Posted on July 15, 2021

We have often discussed the reach of the 1985 Supreme Court case United States v. Boyle. Section 6651(a)(1) and (2) impose delinquency penalties for failing to file a tax return or pay a tax unless the taxpayer can establish that the failure was due to reasonable cause and not willful neglect.  Boyle essentially stands for the position that taxpayers have a nondelegable duty to be aware of tax deadlines. An agent’s incompetence or willful misconduct will not excuse the taxpayer from delinquency penalties.

Lindsay v US is the latest case to apply the principle.

Lindsay was incarcerated and executed a POA to Bertelson, an attorney, to manage his affairs, including filing his tax returns.  The attorney assured Lindsay he was doing so for the years 2012-15; instead he failed to file the returns and for good measure embezzled hundreds of thousands of dollars. The actions resulted in Lindsay receiving $705,414.61 in actual damages and $1 million in punitive damages.

Lindsay eventually filed his tax returns and paid over $425,000 in delinquency penalties. He filed a claim for refund; IRS rejected and he filed a suit in district court. The district court, contrary to the magistrate’s recommendation, granted the government’s motion to dismiss, citing Boyle as precluding a claim for relief. Following a timely appeal, the Fifth Circuit affirmed. In so doing it applied Boyle to Lindsay’s somewhat sympathetic circumstances:

Lindsay claims that he exercised ordinary business care and diligence by giving Bertelson his power of attorney and by directing Bertelson to file his income tax returns and to pay his taxes. Lindsay routinely asked Bertelson whether he was handling Lindsay’s tax obligations, and Bertelson said that he was. In Lindsay’s view, he has a reasonable cause for late filings and delayed payments because he used ordinary business care and prudence but was nevertheless unable to file his returns and pay his income taxes due to circumstances beyond his control, i.e., Bertelson’s malfeasance.

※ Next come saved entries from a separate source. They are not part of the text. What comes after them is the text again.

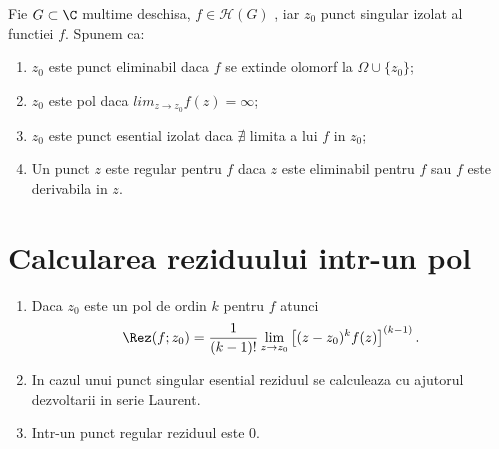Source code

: \begin{definition}
    Fie $G \subset \C$ multime deschisa, $f\in\mathcal{H}(G)$ , iar $z_0$ punct singular
    izolat al functiei $f$. Spunem ca:
    \begin{enumerate}
        \item  $z_0$ este punct eliminabil daca $f$ se extinde olomorf la $\Omega \cup \{z_0\}$;
        \item  $z_0$ este pol daca $lim_{z \to z_0} f(z) = \infty$;
        \item  $z_0$ este punct esential izolat daca $\nexists$ limita a lui $f$ in $z_0$;
        \item Un punct $z$ este regular pentru $f$ daca $z$ este eliminabil pentru $f$
        sau $f$ este derivabila in $z$.
    \end{enumerate}
\end{definition}

\section{Calcularea reziduului intr-un pol}
\begin{enumerate}
    \item Daca $z_0$ este un pol de ordin $k$ pentru $f$ atunci
    \[
    \Rez(f;z_0) = \frac{1}{(k-1)!}\lim_{z \to z_0} \left[(z-z_0)^k f(z) \right]^{(k-1)}.
    \]
    \item In cazul unui punct singular esential reziduul se calculeaza cu ajutorul dezvoltarii
    in serie Laurent.
    \item Intr-un punct regular reziduul este 0.
\end{enumerate}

Lindsay’s position was rejected in Boyle. Boyle established that taxpayers have a non-delegable duty to promptly file and pay their taxes. 469 U.S. at 249–50. Unlike cases where taxpayers seek and detrimentally rely on tax advice from experts, “one does not have to be a tax expert to know that tax returns have fixed filing dates and that taxes must be paid when they are due.” Id. at 251. Lindsay’s argument fails.

The opinion disposed of a couple of other of Lindsay’s arguments. He also raised the IRS’s own definition of unavoidable absence as excusing delinquency. Citing George v Comm’r, a 2019 TC Memo opinion that collects cases on the point, the Fifth Circuit panel emphasized that the mere fact of incarceration itself does not mean there was reasonable cause to miss deadlines.

Lindsay’s final argument was that  Boyle does not control in cases where a taxpayer is not “physically and mentally capable of knowing, remembering, and complying with a filing deadline.” The opinion stated that even if Boyle created an incapability exception he could have done more, “much like he conducted business and employed a CPA while incarcerated.”

Conclusion

Lindsay, like many other taxpayers, is out of luck when it comes to trying to recover delinquency penalties that can be directly linked to an agent’s misconduct or incompetence. He did have some recourse, however, as he was awarded significant compensatory and punitive damages from his embezzling attorney.